▸ EXERCISE PROMPT:
Could you write out the listing below exactly as it stands, leaving out the pictures?

▸ ENTRIES SHOWN:
+--

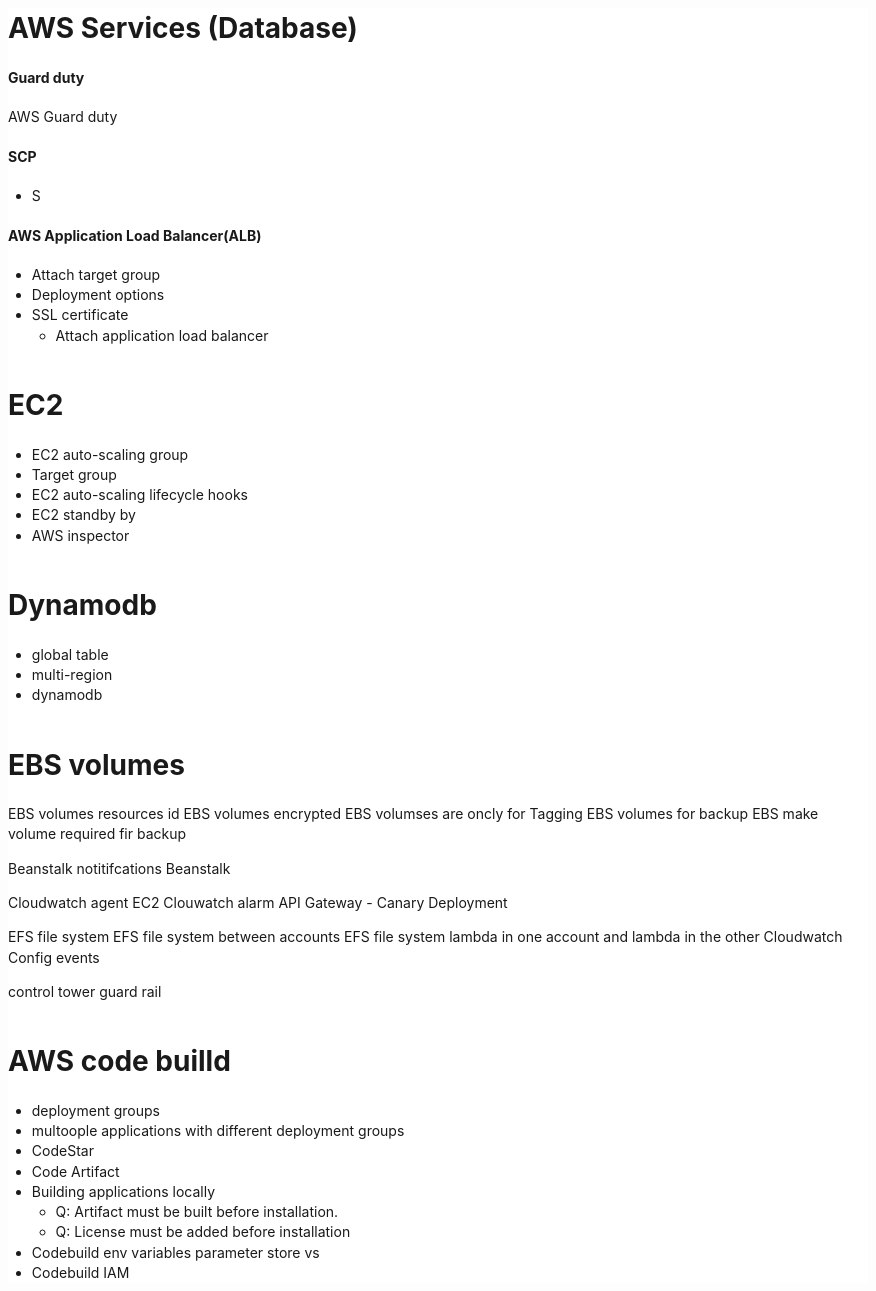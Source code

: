 
AWS Services (Database)
=======

#### Guard duty 
AWS Guard duty

#### SCP 
* S


#### AWS Application Load Balancer(ALB)
* Attach target group
* Deployment options 
* SSL certificate 
    * Attach application load balancer
 
EC2 
=======
- EC2 auto-scaling group 
- Target group 
- EC2 auto-scaling lifecycle hooks 
- EC2 standby by 
- AWS inspector

Dynamodb 
======
- global table 
- multi-region
- dynamodb 


EBS volumes
======= 
EBS volumes resources id 
EBS volumes encrypted 
EBS volumses are oncly for Tagging EBS volumes for backup 
EBS make volume required fir backup


Beanstalk notitifcations 
Beanstalk


Cloudwatch agent EC2 
Clouwatch alarm 
API Gateway - Canary Deployment

EFS file system 
EFS file system between accounts 
EFS file system lambda in one account and lambda in the other 
Cloudwatch
Config events 


control tower guard rail 

AWS code builld 
========
* deployment groups
* multoople applications with different deployment groups 
* CodeStar 
* Code Artifact 
* Building applications locally 
    * Q: Artifact must be built before installation. 
    * Q: License must be added before installation
* Codebuild env variables parameter store vs 
* Codebuild IAM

+--

▸ REPLY:
Source code

: 
AWS Services (Database)
=======

#### Guard duty 
AWS Guard duty

#### SCP 
* S


#### AWS Application Load Balancer(ALB)
* Attach target group
* Deployment options 
* SSL certificate 
    * Attach application load balancer
 
EC2 
=======
- EC2 auto-scaling group 
- Target group 
- EC2 auto-scaling lifecycle hooks 
- EC2 standby by 
- AWS inspector

Dynamodb 
======
- global table 
- multi-region
- dynamodb 


EBS volumes
======= 
EBS volumes resources id 
EBS volumes encrypted 
EBS volumses are oncly for Tagging EBS volumes for backup 
EBS make volume required fir backup


Beanstalk notitifcations 
Beanstalk


Cloudwatch agent EC2 
Clouwatch alarm 
API Gateway - Canary Deployment

EFS file system 
EFS file system between accounts 
EFS file system lambda in one account and lambda in the other 
Cloudwatch
Config events 


control tower guard rail 

AWS code builld 
========
* deployment groups
* multoople applications with different deployment groups 
* CodeStar 
* Code Artifact 
* Building applications locally 
    * Q: Artifact must be built before installation. 
    * Q: License must be added before installation
* Codebuild env variables parameter store vs 
* Codebuild IAM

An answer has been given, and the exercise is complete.